AP/The Huffington Post Posted: 05/ 4/11 08:42 AM ET
PROVIDENCE, R.I. -- The top Republican in the Rhode Island House, who was arrested in Connecticut two weeks ago on charges of driving drunk and possessing marijuana, was voted out of his leadership position Tuesday.
Republican lawmakers decided Rep. Robert Watson will be replaced as minority leader by Rep. Brian Newberry.
Police arrested Watson at a police checkpoint in East Haven, Conn., on April 22. Watson smelled of alcohol and marijuana and performed poorly on field sobriety tests, according to a police report documenting the stop. The officer who detained him said he found a bag of marijuana and a wooden pipe in his pocket.
Watson, who is from East Greenwich, a wealthy town of 13,000 residents in the center of the state, drew criticism in February after he gave a speech to the Greater Providence Chamber of Commerce in which he said facetiously that state lawmakers had their priorities right "if you are a Guatemalan gay man who likes to gamble and smokes marijuana."
Watson declined to address the specifics of his ouster but said he plans to keep his House seat.
"I'm not going anywhere. I will continue to be the same voice that I have always been," Watson told The Associated Press. "I'm proud of the role I have played."
Fellow Republican Rep. Joseph Trillo, of Warwick, said he didn't anticipate further sanctions. He said it was up to Watson's constituents whether he survives the next election cycle.
Watson, who has served as minority leader since 1998 and was first elected to the House in 1992, said last week that he uses marijuana to treat recurring pain from a severe bout of pancreatitis, an inflammation of the pancreas, which hospitalized him last fall. However, he insisted he hadn't smoked any on the day of his arrest.
Rhode Island has a medical marijuana law, but Watson said he never sought a marijuana prescription because he wanted to keep his use private.
That explanation persuaded only two of Rhode Island's 10 House Republicans to side with him in Tuesday's vote of no confidence.
The Providence Journal reports:
Another -- Rep. Laurence Ehrhardt -- left the room in anger after an earlier "vote of no confidence'' in Watson, stating: "I can no longer serve with the members of this caucus.
"It's a disgraceful group of people,'' Ehrhardt said. "Rep. Newberry has organized a group to overthrow Rep. Watson's leadership of this caucus. It's a dark day for the state of Rhode Island.
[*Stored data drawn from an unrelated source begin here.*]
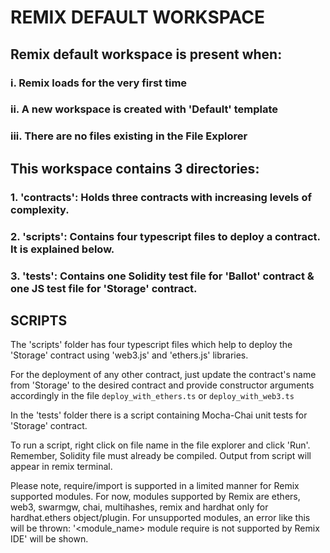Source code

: # REMIX DEFAULT WORKSPACE

## Remix default workspace is present when:
### i. Remix loads for the very first time 
### ii. A new workspace is created with 'Default' template
### iii. There are no files existing in the File Explorer

## This workspace contains 3 directories:

### 1. 'contracts': Holds three contracts with increasing levels of complexity.
### 2. 'scripts': Contains four typescript files to deploy a contract. It is explained below.
### 3. 'tests': Contains one Solidity test file for 'Ballot' contract & one JS test file for 'Storage' contract.

## SCRIPTS

The 'scripts' folder has four typescript files which help to deploy the 'Storage' contract using 'web3.js' and 'ethers.js' libraries.

For the deployment of any other contract, just update the contract's name from 'Storage' to the desired contract and provide constructor arguments accordingly 
in the file `deploy_with_ethers.ts` or  `deploy_with_web3.ts`

In the 'tests' folder there is a script containing Mocha-Chai unit tests for 'Storage' contract.

To run a script, right click on file name in the file explorer and click 'Run'. Remember, Solidity file must already be compiled.
Output from script will appear in remix terminal.

Please note, require/import is supported in a limited manner for Remix supported modules.
For now, modules supported by Remix are ethers, web3, swarmgw, chai, multihashes, remix and hardhat only for hardhat.ethers object/plugin.
For unsupported modules, an error like this will be thrown: '<module_name> module require is not supported by Remix IDE' will be shown.
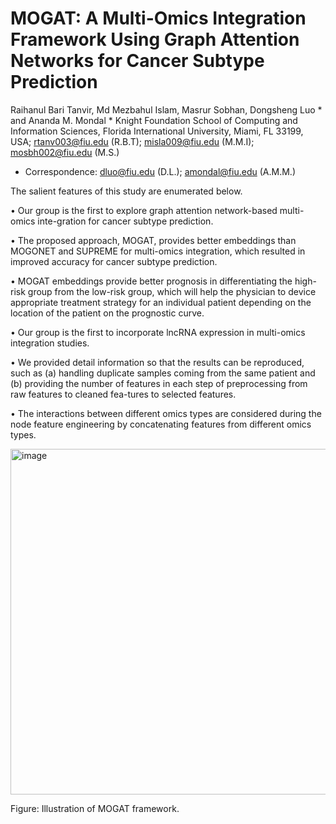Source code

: # MOGAT: A Multi-Omics Integration Framework Using Graph Attention Networks for Cancer Subtype Prediction

Raihanul Bari Tanvir, Md Mezbahul Islam, Masrur Sobhan, Dongsheng Luo * and Ananda M. Mondal *
Knight Foundation School of Computing and Information Sciences, Florida International University, Miami, FL 33199, USA; 
rtanv003@fiu.edu (R.B.T); misla009@fiu.edu (M.M.I); mosbh002@fiu.edu (M.S.)
*	Correspondence: dluo@fiu.edu (D.L.); amondal@fiu.edu (A.M.M.)


The salient features of this study are enumerated below.

•	Our group is the first to explore graph attention network-based multi-omics inte-gration for cancer subtype prediction. 

•	The proposed approach, MOGAT, provides better embeddings than MOGONET and SUPREME for multi-omics integration, which resulted in improved accuracy for cancer subtype prediction.

•	MOGAT embeddings provide better prognosis in differentiating the high-risk group from the low-risk group, which will help the physician to device appropriate treatment strategy for an individual patient depending on the location of the patient on the prognostic curve.

•	Our group is the first to incorporate lncRNA expression in multi-omics integration studies.

•	We provided detail information so that the results can be reproduced, such as (a) handling duplicate samples coming from the same patient and (b) providing the number of features in each step of preprocessing from raw features to cleaned fea-tures to selected features. 

•	The interactions between different omics types are considered during the node feature engineering by concatenating features from different omics types.



<img width="553" alt="image" src="https://github.com/mldag2k18/MOGAT/assets/157138926/5d6f67c9-55c8-4358-ac93-bd9b4a13415c">

Figure: Illustration of MOGAT framework. 
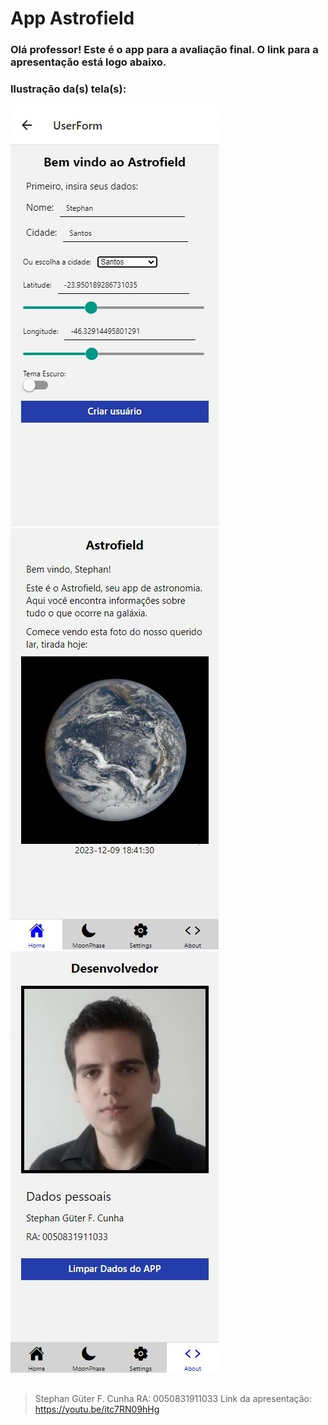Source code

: # App Astrofield

### Olá professor! Este é o app para a avaliação final. O link para a apresentação está logo abaixo.

### Ilustração da(s) tela(s):
![Imagem 01 de Astrofield](Astrofield/prints/Astrofield-01.JPG)
![Imagem 02 de Astrofield](Astrofield/prints/Astrofield-02.JPG)
![Imagem 05 de Astrofield](Astrofield/prints/Astrofield-05.JPG)
##
>Stephan Güter F. Cunha
>RA: 0050831911033
>Link da apresentação: https://youtu.be/itc7RN09hHg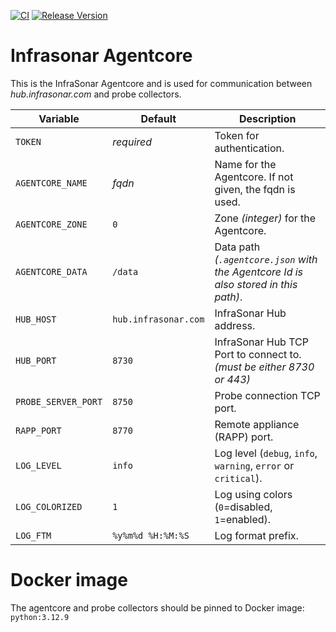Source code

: [![CI](https://github.com/infrasonar/agentcore/workflows/CI/badge.svg)](https://github.com/infrasonar/agentcore/actions)
[![Release Version](https://img.shields.io/github/release/infrasonar/agentcore)](https://github.com/infrasonar/agentcore/releases)

# Infrasonar Agentcore

This is the InfraSonar Agentcore and is used for communication between _hub.infrasonar.com_ and probe collectors.

Variable            | Default               | Description
------------------- | --------------------- | ------------
`TOKEN`             | _required_            | Token for authentication.
`AGENTCORE_NAME`    | _fqdn_                | Name for the Agentcore. If not given, the fqdn is used.
`AGENTCORE_ZONE`    | `0`                   | Zone _(integer)_ for the Agentcore.
`AGENTCORE_DATA`    | `/data`               | Data path _(`.agentcore.json` with the Agentcore Id is also stored in this path)_.
`HUB_HOST`          | `hub.infrasonar.com`  | InfraSonar Hub address.
`HUB_PORT`          | `8730`                | InfraSonar Hub TCP Port to connect to. _(must be either 8730 or 443)_
`PROBE_SERVER_PORT` | `8750`                | Probe connection TCP port.
`RAPP_PORT`         | `8770`                | Remote appliance (RAPP) port.
`LOG_LEVEL`         | `info`                | Log level (`debug`, `info`, `warning`, `error` or `critical`).
`LOG_COLORIZED`     | `1`                   | Log using colors (`0`=disabled, `1`=enabled).
`LOG_FTM`           | `%y%m%d %H:%M:%S`     | Log format prefix.


# Docker image

The agentcore and probe collectors should be pinned to Docker image: `python:3.12.9`
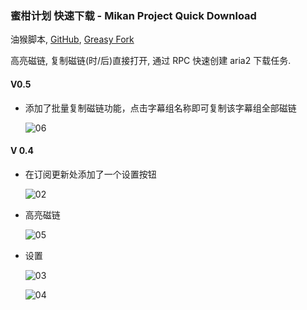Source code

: ### 蜜柑计划 快速下载 - Mikan Project Quick Download

油猴脚本, [GitHub](https://github.com/ewigl/mpus), [Greasy Fork](https://greasyfork.org/zh-CN/scripts/481873-%E8%9C%9C%E6%9F%91%E8%AE%A1%E5%88%92-%E5%BF%AB%E9%80%9F%E4%B8%8B%E8%BD%BD-mikan-project-quick-download)

高亮磁链, 复制磁链(时/后)直接打开, 通过 RPC 快速创建 aria2 下载任务.

#### V0.5

-   添加了批量复制磁链功能，点击字幕组名称即可复制该字幕组全部磁链

    ![06](https://raw.githubusercontent.com/ewigl/mpus/main/images/06.png)

#### V 0.4

-   在订阅更新处添加了一个设置按钮

    ![02](https://raw.githubusercontent.com/ewigl/mpus/main/images/02.jpg)

-   高亮磁链

    ![05](https://raw.githubusercontent.com/ewigl/mpus/main/images/05.jpg)

-   设置

    ![03](https://raw.githubusercontent.com/ewigl/mpus/main/images/03.jpg)

    ![04](https://raw.githubusercontent.com/ewigl/mpus/main/images/04.jpg)
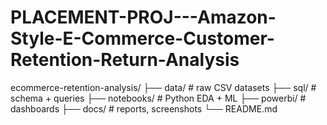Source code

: # PLACEMENT-PROJ---Amazon-Style-E-Commerce-Customer-Retention-Return-Analysis
ecommerce-retention-analysis/
  ├── data/               # raw CSV datasets
  ├── sql/                # schema + queries
  ├── notebooks/          # Python EDA + ML
  ├── powerbi/            # dashboards
  ├── docs/               # reports, screenshots
  └── README.md
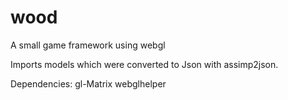 wood
====

A small game framework using webgl

Imports models which were converted to Json with assimp2json.

Dependencies:
gl-Matrix
webglhelper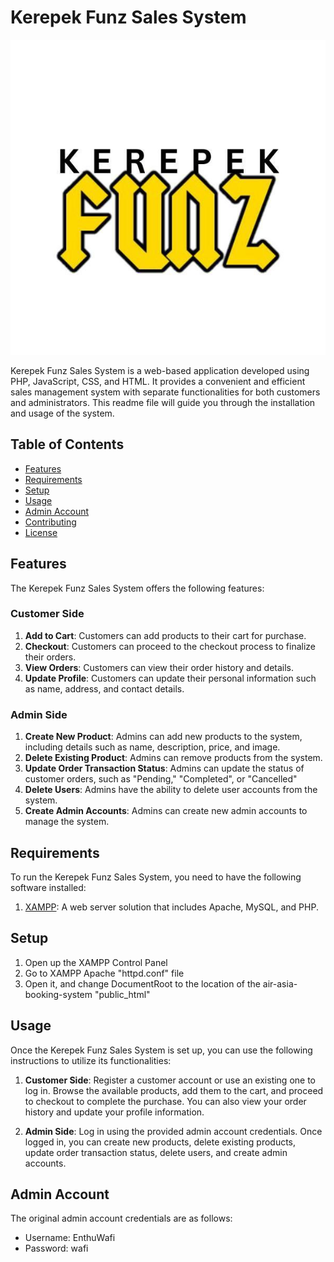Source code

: # Kerepek Funz Sales System

![Kerepek Funz Sales System Logo](/public_html/assets/images/icon2.jpg)

Kerepek Funz Sales System is a web-based application developed using PHP, JavaScript, CSS, and HTML. It provides a convenient and efficient sales management system with separate functionalities for both customers and administrators. This readme file will guide you through the installation and usage of the system.

## Table of Contents
- [Features](#features)
- [Requirements](#requirements)
- [Setup](#setup)
- [Usage](#usage)
- [Admin Account](#admin-account)
- [Contributing](#contributing)
- [License](#license)

## Features
The Kerepek Funz Sales System offers the following features:

### Customer Side
1. **Add to Cart**: Customers can add products to their cart for purchase.
2. **Checkout**: Customers can proceed to the checkout process to finalize their orders.
3. **View Orders**: Customers can view their order history and details.
4. **Update Profile**: Customers can update their personal information such as name, address, and contact details.

### Admin Side
1. **Create New Product**: Admins can add new products to the system, including details such as name, description, price, and image.
2. **Delete Existing Product**: Admins can remove products from the system.
3. **Update Order Transaction Status**: Admins can update the status of customer orders, such as "Pending," "Completed", or "Cancelled"
4. **Delete Users**: Admins have the ability to delete user accounts from the system.
5. **Create Admin Accounts**: Admins can create new admin accounts to manage the system.

## Requirements
To run the Kerepek Funz Sales System, you need to have the following software installed:

1. [XAMPP](https://www.apachefriends.org/index.html): A web server solution that includes Apache, MySQL, and PHP.

## Setup
1. Open up the XAMPP Control Panel
2. Go to XAMPP Apache "httpd.conf" file
3. Open it, and change DocumentRoot to the location of the air-asia-booking-system "public_html"

## Usage
Once the Kerepek Funz Sales System is set up, you can use the following instructions to utilize its functionalities:

1. **Customer Side**: Register a customer account or use an existing one to log in. Browse the available products, add them to the cart, and proceed to checkout to complete the purchase. You can also view your order history and update your profile information.

2. **Admin Side**: Log in using the provided admin account credentials. Once logged in, you can create new products, delete existing products, update order transaction status, delete users, and create admin accounts.

## Admin Account
The original admin account credentials are as follows:

- Username: EnthuWafi
- Password: wafi

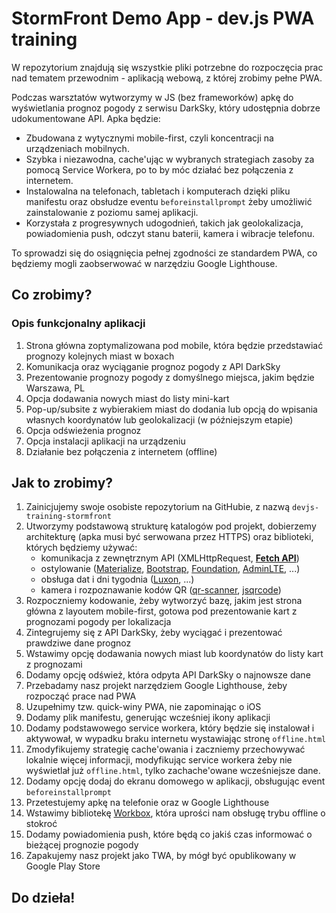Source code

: # StormFront Demo App - dev.js PWA training

W repozytorium znajdują się wszystkie pliki potrzebne do rozpoczęcia prac nad tematem przewodnim - aplikacją webową, z której zrobimy pełne PWA.

Podczas warsztatów wytworzymy w JS (bez frameworków) apkę do wyświetlania prognoz pogody z serwisu DarkSky, który udostępnia dobrze udokumentowane API. Apka będzie:

* Zbudowana z wytycznymi mobile-first, czyli koncentracji na urządzeniach mobilnych.
* Szybka i niezawodna, cache'ując w wybranych strategiach zasoby za pomocą Service Workera, po to by móc działać bez połączenia z internetem.
* Instalowalna na telefonach, tabletach i komputerach dzięki pliku manifestu oraz obsłudze eventu `beforeinstallprompt` żeby umożliwić zainstalowanie z poziomu samej aplikacji.
* Korzystała z progresywnych udogodnień, takich jak geolokalizacja, powiadomienia push, odczyt stanu baterii, kamera i wibracje telefonu.

To sprowadzi się do osiągnięcia pełnej zgodności ze standardem PWA, co będziemy mogli zaobserwować w narzędziu Google Lighthouse.

## Co zrobimy?
### Opis funkcjonalny aplikacji
1. Strona główna zoptymalizowana pod mobile, która będzie przedstawiać prognozy kolejnych miast w boxach
2. Komunikacja oraz wyciąganie prognoz pogody z API DarkSky
3. Prezentowanie prognozy pogody z domyślnego miejsca, jakim będzie Warszawa, PL
4. Opcja dodawania nowych miast do listy mini-kart
5. Pop-up/subsite z wybierakiem miast do dodania lub opcją do wpisania własnych koordynatów lub geolokalizacji (w późniejszym etapie)
6. Opcja odświeżenia prognoz
7. Opcja instalacji aplikacji na urządzeniu
8. Działanie bez połączenia z internetem (offline)

## Jak to zrobimy?

1. Zainicjujemy swoje osobiste repozytorium na GitHubie, z nazwą `devjs-training-stormfront`
2. Utworzymy podstawową strukturę katalogów pod projekt, dobierzemy architekturę (apka musi być serwowana przez HTTPS) oraz biblioteki, których będziemy używać:
    * komunikacja z zewnętrznym API (XMLHttpRequest, **[Fetch API]**)
    * ostylowanie ([Materialize], [Bootstrap], [Foundation], [AdminLTE], ...)
    * obsługa dat i dni tygodnia ([Luxon], ...)
    * kamera i rozpoznawanie kodów QR ([qr-scanner], [jsqrcode])
3. Rozpoczniemy kodowanie, żeby wytworzyć bazę, jakim jest strona główna z layoutem mobile-first, gotowa pod prezentowanie kart z prognozami pogody per lokalizacja
4. Zintegrujemy się z API DarkSky, żeby wyciągać i prezentować prawdziwe dane prognoz
5. Wstawimy opcję dodawania nowych miast lub koordynatów do listy kart z prognozami
6. Dodamy opcję odśwież, która odpyta API DarkSky o najnowsze dane
7. Przebadamy nasz projekt narzędziem Google Lighthouse, żeby rozpocząć prace nad PWA
8. Uzupełnimy tzw. quick-winy PWA, nie zapominając o iOS
9. Dodamy plik manifestu, generując wcześniej ikony aplikacji
10. Dodamy podstawowego service workera, który będzie się instalował i aktywował, w wypadku braku internetu wystawiając stronę `offline.html`
11. Zmodyfikujemy strategię cache'owania i zaczniemy przechowywać lokalnie więcej informacji, modyfikując service workera żeby nie wyświetlał już `offline.html`, tylko zachache'owane wcześniejsze dane.
12. Dodamy opcję dodaj do ekranu domowego w aplikacji, obsługując event `beforeinstallprompt`
13. Przetestujemy apkę na telefonie oraz w Google Lighthouse
14. Wstawimy bibliotekę [Workbox], która uprości nam obsługę trybu offline o stokroć
15. Dodamy powiadomienia push, które będą co jakiś czas informować o bieżącej prognozie pogody
16. Zapakujemy nasz projekt jako TWA, by mógł być opublikowany w Google Play Store

## Do dzieła!

[Fetch API]: https://developers.google.com/web/updates/2015/03/introduction-to-fetch
[Materialize]: https://materializecss.com/getting-started.html
[Bootstrap]: https://getbootstrap.com/docs/4.3/getting-started/introduction/
[AdminLTE]: https://adminlte.io/docs/3.0/index.html
[Foundation]: https://foundation.zurb.com/develop/getting-started.html
[Luxon]: https://moment.github.io/luxon/
[qr-scanner]: https://github.com/nimiq/qr-scanner
[jsqrcode]: https://github.com/LazarSoft/jsqrcode
[Workbox]: https://developers.google.com/web/tools/workbox/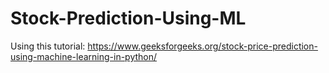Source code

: # Stock-Prediction-Using-ML
Using this tutorial: https://www.geeksforgeeks.org/stock-price-prediction-using-machine-learning-in-python/
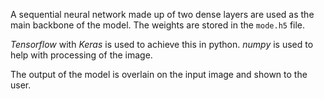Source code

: A sequential neural network made up of two dense layers are used as the main backbone of the model. The weights are stored in the `mode.h5` file.

*Tensorflow* with *Keras* is used to achieve this in python. *numpy* is used to help with processing of the image.

The output of the model is overlain on the input image and shown to the user.
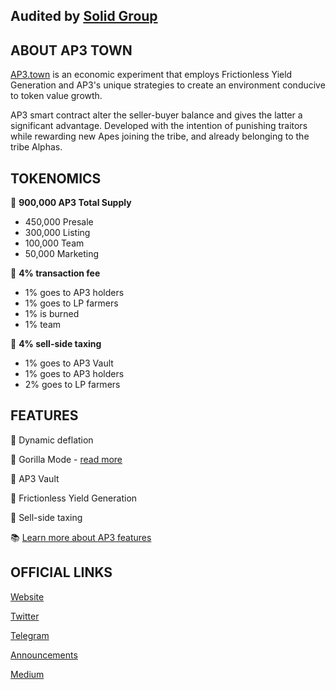 ## Audited by [Solid Group](https://twitter.com/solid_group_1)

## ABOUT AP3 TOWN

[AP3.town](https://ap3.town/) is an economic experiment that employs Frictionless Yield Generation and AP3's unique strategies to create an environment conducive to token value growth.

AP3 smart contract alter the seller-buyer balance and gives the latter a significant advantage. Developed with the intention of punishing traitors while rewarding new Apes joining the tribe, and already belonging to the tribe Alphas.

## TOKENOMICS
🍌 **900,000 AP3 Total Supply**
* 450,000 Presale
* 300,000 Listing
* 100,000 Team
* 50,000 Marketing

🍌 **4% transaction fee**
* 1% goes to AP3 holders
* 1% goes to LP farmers
* 1% is burned
* 1% team

🍌 **4% sell-side taxing**
* 1% goes to AP3 Vault
* 1% goes to AP3 holders
* 2% goes to LP farmers

## FEATURES
🍌 Dynamic deflation

🍌 Gorilla Mode - [read more](https://medium.com/@ap3town/gorilla-mode-reveal-bd727aad84ec)

🍌 AP3 Vault

🍌 Frictionless Yield Generation

🍌 Sell-side taxing

📚 [Learn more about AP3 features](https://medium.com/@ap3town/welcome-to-the-tribe-38e37d02584a)

## OFFICIAL LINKS

[Website](https://ap3.town/)

[Twitter](https://twitter.com/ap3_town)

[Telegram](https://t.me/ap3town)

[Announcements](https://t.me/ap3townanns)

[Medium](https://medium.com/@ap3town)
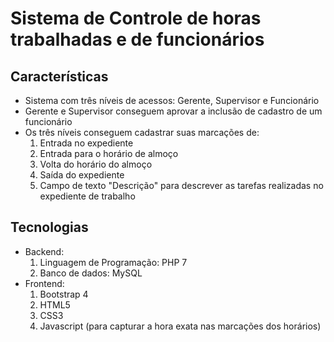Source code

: # Sistema de Controle de horas trabalhadas e de funcionários

## Características
<ul>
  <li>Sistema com três níveis de acessos: Gerente, Supervisor e Funcionário</li>
  <li>Gerente e Supervisor conseguem aprovar a inclusão de cadastro de um funcionário</li>
  <li>Os três níveis conseguem cadastrar suas marcações de:
    <ol>
      <li>Entrada no expediente</li>
      <li>Entrada para o horário de almoço</li>
      <li>Volta do horário do almoço</li>
      <li>Saída do expediente</li>
      <li>Campo de texto "Descrição" para descrever as tarefas realizadas no expediente de trabalho</li>
    </ol>
  </li>
</ul>

## Tecnologias
<ul>
  <li>Backend:
    <ol>
      <li>Linguagem de Programação: PHP 7</li>
      <li>Banco de dados: MySQL</li>
    </ol>
  </li>
  <li>Frontend:
    <ol>
      <li>Bootstrap 4</li>
      <li>HTML5</li>
      <li>CSS3</li>
      <li>Javascript (para capturar a hora exata nas marcações dos horários)</li>
    </ol>
  </li>
</ul>
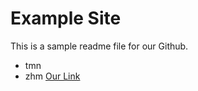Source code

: # Example Site 
This is a sample readme file for our Github.
* tmn
* zhm
[Our Link](C:\Users\Aspire\Documents\Restaurant\Bcafe1.jpg)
It's a dark day for the caucus and for the Republican party....I have no wish to be associated with this group of people at this point.''
Newberry was one of six House Republicans to vote against Watson, and one was absent.
"He had illegal drugs on him in Connecticut. You can't get around that," Newberry said. "When our own leader gets involved in that - that reflects badly on us all."
A second vote, to install Newberry as the new Republican leader in the House, was 6-2, he said, with Watson casting one of the votes against him. Newberry, who is from North Smithfield, a small town in the northern part of the state, said he hopes to delegate more tasks to other members of his caucus and to reach out more often to Democrats.
On April 26, a day after reports of Watson's arrest surfaced, his House colleagues unanimously voted to retain him as minority leader.
At that point, Newberry said, none of the politicians had had "a chance to digest things."
"We hadn't even had a chance to talk to one another," Newberry said. "The safest course of action was to keep the status quo."
Watson said last week that he had consumed "several" drinks at the time of his arrest but wasn't drunk. An alcohol breath test performed at the East Haven police station determined that Watson's blood-alcohol level was 0.05, below the state's 0.08 limit. He still faces drunken-driving charges after failing the field sobriety tests.
Watson said police targeted him, adopting a more aggressive attitude once they saw a legislative ID in his wallet. East Haven police called that claim "ridiculous."
Watson was released on $500 bond. He faces a May 11 court date in Connecticut.